Former Mocs Golfer Stephan Jaeger Among Seven Tied For the Lead at PGA Championship

NEWTOWN SQUARE, Pa. (AP) — Scottie Scheffler missed a 4-foot putt and laughed. Jon Rahm angrily swung his club after an errant shot and the grass divot hit a volunteer in the face. Garrick Higgo was 10 seconds late to the first tee and penalized two shots before he even swung a club.

Aronimink waited 64 years to host another PGA Championship and made up for lost time in a big way Thursday, including the biggest logjam in a major championship since 1969.

When the long day was over, most predictable was seeing Scheffler’s name atop the leaderboard at 3-under 67, along with six other players. Another surprise: It’s the first time the world’s No. 1 player has at least a share of the lead after 18 holes of a major.

Scheffler wasn’t buying it.

“Is it a really a lead when you’re tied with like six guys?” he told ESPN with a laugh.

Scheffler took advantage of two long birdie putts and one big break on the 17th hole for his lowest start to a tournament since January. He was tied with six others — former PGA champion Martin Kaymer perhaps the most surprising — on a tough day in the Philadelphia suburbs.

Joining them at 67 were Aldrich Potgieter, Stephan Jaeger, Min Woo Lee, Ryo Hisatsune and Alex Smalley. The seven-way tie was the largest since nine players shared the lead in the 1969 PGA Championship at NCR Country Club in Dayton, Ohio.

“At this moment, it’s anybody’s tournament,” Scheffler said. Indeed, 48 players were within three shots of the lead. The difference between missing the cut and being part of the lead was six shots.

And to think it could have been eight players. Higgo had a 69, which included a two-shot penalty before he even hit a shot for being 10 seconds late to the tee for his group’s starting time.

Masters champion Rory McIlroy bogeyed his last four holes for a 74 that sent him to the practice range for most of the afternoon.

Not since Oakland Hills in 2008 — Jeev Milkha Singh and Robert Karlsson at 2-under 68 — has the low score to par after the first round of the PGA Championship been worse than 3 under. Aronimink with its severely sloped greens, fast fairways and plenty of wind that shooed away morning clouds was every bit a major challenge.

Scheffler has struggled with opening rounds for most of the year since opening with a 63 in his season debut at The American Express, his only victory. But this was quality work. He missed only one fairway, which cost him one of his two bogeys on the day.

“Definitely the best start I’ve gotten off to this year, maybe besides American Express,” Scheffler said. “Your scores are definitely going to be lower if you hit the ball on the fairway, but it’s still really, really difficult to make birdies.”

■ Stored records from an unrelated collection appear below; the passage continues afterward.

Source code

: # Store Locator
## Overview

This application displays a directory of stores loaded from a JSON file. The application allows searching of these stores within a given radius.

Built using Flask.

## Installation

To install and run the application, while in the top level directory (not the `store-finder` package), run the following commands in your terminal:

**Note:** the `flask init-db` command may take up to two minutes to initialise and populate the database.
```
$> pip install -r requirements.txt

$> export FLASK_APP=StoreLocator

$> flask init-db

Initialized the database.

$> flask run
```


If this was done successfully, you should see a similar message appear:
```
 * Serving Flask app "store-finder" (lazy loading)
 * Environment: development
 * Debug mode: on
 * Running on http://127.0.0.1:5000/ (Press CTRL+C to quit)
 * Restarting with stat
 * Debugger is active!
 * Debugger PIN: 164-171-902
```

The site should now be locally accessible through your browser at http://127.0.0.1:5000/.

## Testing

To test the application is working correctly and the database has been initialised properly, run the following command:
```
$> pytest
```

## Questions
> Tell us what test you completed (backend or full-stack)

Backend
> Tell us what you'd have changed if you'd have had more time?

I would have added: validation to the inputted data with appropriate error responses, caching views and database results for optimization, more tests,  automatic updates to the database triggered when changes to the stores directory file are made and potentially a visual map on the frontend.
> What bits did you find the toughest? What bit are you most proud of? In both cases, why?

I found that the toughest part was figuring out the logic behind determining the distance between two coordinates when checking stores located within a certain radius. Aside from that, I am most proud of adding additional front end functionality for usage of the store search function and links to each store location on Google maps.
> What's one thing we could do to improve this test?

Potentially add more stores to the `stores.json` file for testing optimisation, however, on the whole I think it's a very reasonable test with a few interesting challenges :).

He made one from just inside 40 feet on the par-4 seventh, and another birdie from just inside 30 feet on the par-4 10th. And even the No. 1 player in the world needed a little help.

Scheffler was in the thick collar of rough to the right of the par-3 17th, facing a chip over a ridge and down toward the hole. But his golf ball was close enough to a sprinkler cap that he was given free relief, dropped on the fringe and putted it to close range for a par.

Kaymer won the PGA Championship in 2010 at Whistling Straits, giving him a lifetime exemption. Kaymer joined LIV Golf in 2022 and has yet to finish in the top 10 in the few European tour events he has played since then. He is No. 1,160 in the world ranking. He hasn’t been in the top 10 after one round of any major since the 2020 PGA Championship.

During the champions dinner on Tuesday, he said one PGA of America officer asked the German if he planned to play this week.

“I said, ‘Yeah, that’s why I’m here. I’m not flying from Europe to here to have a New York strip with you guys, you know?’ Of course, I’m playing. And that really motivated me.”

Patrick Reed was the only player who made it around Aronimink without a bogey, his two birdies giving him a 68 and in the large group with Xander Schauffele and Shane Lowry, who played the two par 5s in 3 under.

Jordan Spieth, lacking only the PGA Championship for the career Grand Slam, bogeyed two of his last three holes — and did not birdie the par-5 ninth, the easiest hole at Aronimink — to join the group at 69 that included Brooks Koepka, Rahm and Justin Thomas.

No one struggled quite like Bryson DeChambeau, who didn’t make a birdie until he ended on the par-5 ninth. That kept him from matching his highest score in the PGA Championship. He shot 76 and now has to work toward avoiding a second straight missed cut in a major.